近年来,负载在氮掺杂碳上的过渡金属(M-N-C,M为过渡金属,如Fe、Co、Ni等)因具有和Pt/C相似的含氧中间体吸脱附特性,表现出较好的氧还原活性和循环稳定性,有望成为代替贵金属催化剂的候选者之一。其中,Fe-N-C和Co-N-C催化剂因其温和的含氧中间体吸脱附性能,表现出优异的ORR性能。杂原子掺杂Fe-N-C催化剂成为理想的非贵金属催化剂,M-Nx-C催化剂的催化位点包括非金属部分和金属部分,相比于非金属部分(C-Nx),含金属部分MNx被认为是M-Nx-C催化剂高活性的来源。因此,寻求一种能够牢牢锚定Fe并精细调节活性位点的电子状况的基底,将有望提高Fe-N-C碳材料催化剂的ORR性能。

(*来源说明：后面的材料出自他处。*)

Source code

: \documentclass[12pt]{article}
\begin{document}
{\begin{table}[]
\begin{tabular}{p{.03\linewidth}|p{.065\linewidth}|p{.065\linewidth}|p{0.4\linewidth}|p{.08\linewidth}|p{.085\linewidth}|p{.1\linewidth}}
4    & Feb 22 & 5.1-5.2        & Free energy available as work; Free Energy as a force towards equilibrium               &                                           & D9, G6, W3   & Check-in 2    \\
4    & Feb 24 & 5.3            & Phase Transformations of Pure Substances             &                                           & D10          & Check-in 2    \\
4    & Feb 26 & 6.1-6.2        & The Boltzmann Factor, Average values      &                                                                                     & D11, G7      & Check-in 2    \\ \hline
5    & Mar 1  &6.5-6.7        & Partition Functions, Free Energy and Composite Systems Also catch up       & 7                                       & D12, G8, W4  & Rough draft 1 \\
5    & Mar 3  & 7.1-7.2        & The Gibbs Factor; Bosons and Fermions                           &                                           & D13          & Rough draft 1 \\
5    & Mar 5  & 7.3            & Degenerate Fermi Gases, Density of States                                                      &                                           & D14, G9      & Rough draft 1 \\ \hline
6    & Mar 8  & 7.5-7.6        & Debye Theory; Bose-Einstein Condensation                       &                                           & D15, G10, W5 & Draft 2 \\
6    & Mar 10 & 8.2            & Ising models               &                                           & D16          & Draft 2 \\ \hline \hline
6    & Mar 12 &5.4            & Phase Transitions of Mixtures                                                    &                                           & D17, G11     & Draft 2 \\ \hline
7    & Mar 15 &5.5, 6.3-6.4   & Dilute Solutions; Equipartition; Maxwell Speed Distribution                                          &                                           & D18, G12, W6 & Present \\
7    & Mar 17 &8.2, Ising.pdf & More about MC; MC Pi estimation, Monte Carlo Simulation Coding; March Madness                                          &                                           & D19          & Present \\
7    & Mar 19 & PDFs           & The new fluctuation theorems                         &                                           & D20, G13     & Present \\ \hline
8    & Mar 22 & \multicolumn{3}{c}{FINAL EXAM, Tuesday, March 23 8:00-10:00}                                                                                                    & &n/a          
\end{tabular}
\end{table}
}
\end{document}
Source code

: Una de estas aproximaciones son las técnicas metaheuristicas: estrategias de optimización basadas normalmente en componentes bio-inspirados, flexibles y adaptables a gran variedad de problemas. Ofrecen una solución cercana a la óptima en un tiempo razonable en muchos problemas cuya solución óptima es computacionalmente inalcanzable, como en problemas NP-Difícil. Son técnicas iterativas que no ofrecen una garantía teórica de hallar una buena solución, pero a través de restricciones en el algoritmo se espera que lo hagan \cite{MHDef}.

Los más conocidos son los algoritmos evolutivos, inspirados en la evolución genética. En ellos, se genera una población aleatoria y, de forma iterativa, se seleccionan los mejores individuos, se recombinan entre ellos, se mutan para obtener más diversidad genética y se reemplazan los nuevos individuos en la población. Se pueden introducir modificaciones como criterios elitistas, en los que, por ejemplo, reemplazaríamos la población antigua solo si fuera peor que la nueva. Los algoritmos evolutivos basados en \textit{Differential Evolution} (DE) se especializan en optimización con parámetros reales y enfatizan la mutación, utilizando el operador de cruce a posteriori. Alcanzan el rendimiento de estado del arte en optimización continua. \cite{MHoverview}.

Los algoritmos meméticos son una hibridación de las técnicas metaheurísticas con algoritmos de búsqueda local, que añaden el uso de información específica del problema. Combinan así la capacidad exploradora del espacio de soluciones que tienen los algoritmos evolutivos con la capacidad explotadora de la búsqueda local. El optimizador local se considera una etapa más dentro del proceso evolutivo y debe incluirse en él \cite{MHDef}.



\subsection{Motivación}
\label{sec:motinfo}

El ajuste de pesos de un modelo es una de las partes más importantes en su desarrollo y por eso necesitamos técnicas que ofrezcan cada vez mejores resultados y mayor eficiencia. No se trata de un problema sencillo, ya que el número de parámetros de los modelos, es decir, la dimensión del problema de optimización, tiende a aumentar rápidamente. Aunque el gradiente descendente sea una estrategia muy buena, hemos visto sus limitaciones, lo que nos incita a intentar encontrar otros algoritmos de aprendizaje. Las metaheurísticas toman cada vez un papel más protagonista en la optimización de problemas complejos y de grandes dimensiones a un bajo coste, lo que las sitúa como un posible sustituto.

MXene是一类二维过渡金属碳化物/氮化物材料,由其前驱体MAX相材料中选择性刻蚀掉A层而形成。MAX相是一个三元碳化物和氮化物体系,由于其组成而被命名为Mn+1AXn,其中M为早期过渡金属元素(如Ti、Mo、V等),A主要为IIIA族或IVA族元素(如Al、Si、P等),X为C和/或N元素,n=1、2、3。其中,M-X是共价键和离子键,M-A键是金属键,所以相比于以范德华力为主要结合力的石墨烯层状材料,MAX相中的键强更强,且M-A键比M-X键具有更强的化学活性,可以在不破坏M-X键的情况下,通过化学手段选择性地刻蚀A层,形成Mn+1Xn,即MXene。MXene作为一个新兴的二维金属碳化物、氮化物和碳氮化物家族,因其优异的导电性、独特的层状结构和丰富的功能表面基团而受到了广泛的研究。Ti3C2Tx-MXene作为研究最广泛的基团,通常通过氢氟酸(HF)或氟化蚀刻剂从层状三元过渡金属碳化物Ti3AlC2 MAX(对于MAX,“M”表示早期过渡金属,“A”表示A族元素,“X”表示碳和/或氮)选择性蚀刻铝层来生成。在蚀刻过程中,在溶解铝层后,将大块Ti3AlC2剥离成单层或多层超薄Ti3C2Tx-MXene;这种处理在MXene表面留下了丰富的端基“T”,包括-O、-OH和-F基团,已知这些端基有助于吸附金属前体。同样重要的是,一些相邻的钛原子也被取出。单少层Ti3C2Tx因其金属导电性、元素组成多样性、亲水性以及良好的机械性能等特性具有广阔的发展前景,其表面具有-OH、-O、-F等负价官能团,这些负价官能团可以与Fe离子耦合,经进一步碳化形成具有丰富Fe-Nx活性位点的多孔碳材料。该类材料具有优于Pt/C的氧还原性能。
发明内容
本发明为解决上述技术问题采用如下技术方案, 一种单少层Ti3C2Tx负载Fe-N-C氧还原催化剂的制备方法,具体过程为:
步骤S1:将单少层Ti3C2Tx、卟啉铁、C3N4和L-谷氨酸分散在二甲基亚砜中得到分散液,常温搅拌后经离心、洗涤和真空干燥后得到物料A;
步骤S2:将物料A在惰性气体保护下加热并保温,然后自然冷却至室温得到所述单少层Ti3C2Tx负载Fe-N-C氧还原催化剂。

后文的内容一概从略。